Action item =>
In the records below, find the line with "функциональность systemd будет" and the line with "на производительность обусловлены"; return exactly those lines and every line between them.

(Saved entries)
***
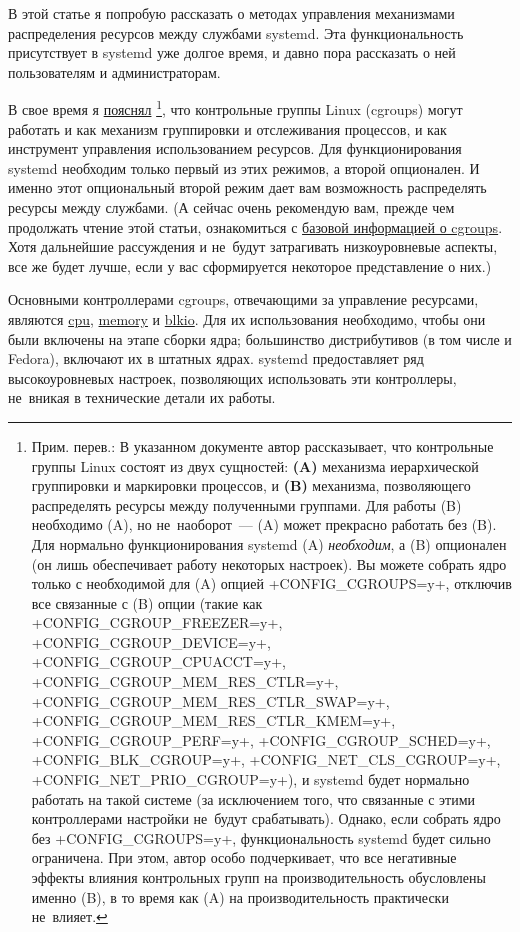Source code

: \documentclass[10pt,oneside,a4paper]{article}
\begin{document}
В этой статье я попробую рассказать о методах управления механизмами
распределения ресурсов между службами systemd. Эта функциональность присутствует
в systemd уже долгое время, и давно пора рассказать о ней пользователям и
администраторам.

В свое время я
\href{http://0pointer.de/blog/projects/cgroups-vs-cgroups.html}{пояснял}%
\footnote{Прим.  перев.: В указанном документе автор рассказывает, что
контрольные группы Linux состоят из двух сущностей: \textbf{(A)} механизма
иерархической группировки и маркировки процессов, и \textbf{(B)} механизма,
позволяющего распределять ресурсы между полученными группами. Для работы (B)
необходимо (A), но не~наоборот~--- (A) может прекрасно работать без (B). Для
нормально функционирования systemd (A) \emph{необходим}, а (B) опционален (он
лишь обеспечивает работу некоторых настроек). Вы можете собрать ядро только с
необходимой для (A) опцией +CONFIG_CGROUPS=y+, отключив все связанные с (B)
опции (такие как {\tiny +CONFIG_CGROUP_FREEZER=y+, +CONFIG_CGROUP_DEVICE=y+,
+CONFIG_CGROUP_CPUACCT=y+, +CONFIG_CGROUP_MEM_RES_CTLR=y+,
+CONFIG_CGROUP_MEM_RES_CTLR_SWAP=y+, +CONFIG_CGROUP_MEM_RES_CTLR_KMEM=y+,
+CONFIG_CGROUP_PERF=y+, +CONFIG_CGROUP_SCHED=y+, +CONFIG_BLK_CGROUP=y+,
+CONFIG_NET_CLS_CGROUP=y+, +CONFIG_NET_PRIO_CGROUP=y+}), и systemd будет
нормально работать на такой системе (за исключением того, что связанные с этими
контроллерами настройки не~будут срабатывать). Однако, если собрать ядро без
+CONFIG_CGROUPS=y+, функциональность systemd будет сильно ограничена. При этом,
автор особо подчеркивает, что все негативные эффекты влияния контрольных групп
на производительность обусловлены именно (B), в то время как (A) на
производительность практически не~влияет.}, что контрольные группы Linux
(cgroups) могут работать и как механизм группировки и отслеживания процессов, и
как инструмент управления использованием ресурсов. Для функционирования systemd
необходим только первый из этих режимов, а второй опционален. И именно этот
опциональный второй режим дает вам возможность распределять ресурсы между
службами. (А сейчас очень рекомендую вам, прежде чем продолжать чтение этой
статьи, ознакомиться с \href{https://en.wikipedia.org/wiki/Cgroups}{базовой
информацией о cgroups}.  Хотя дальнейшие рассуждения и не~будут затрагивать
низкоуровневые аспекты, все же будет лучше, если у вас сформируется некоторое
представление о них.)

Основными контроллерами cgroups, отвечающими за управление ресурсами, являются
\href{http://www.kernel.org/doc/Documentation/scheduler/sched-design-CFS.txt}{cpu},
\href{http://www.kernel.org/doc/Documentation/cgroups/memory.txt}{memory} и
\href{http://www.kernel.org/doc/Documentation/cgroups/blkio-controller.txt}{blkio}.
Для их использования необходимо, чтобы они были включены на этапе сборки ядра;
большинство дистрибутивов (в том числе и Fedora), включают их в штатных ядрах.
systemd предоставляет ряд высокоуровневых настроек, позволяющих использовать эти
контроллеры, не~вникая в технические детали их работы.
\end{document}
***
Answer box =>
+CONFIG_CGROUPS=y+, функциональность systemd будет сильно ограничена. При этом,
автор особо подчеркивает, что все негативные эффекты влияния контрольных групп
на производительность обусловлены именно (B), в то время как (A) на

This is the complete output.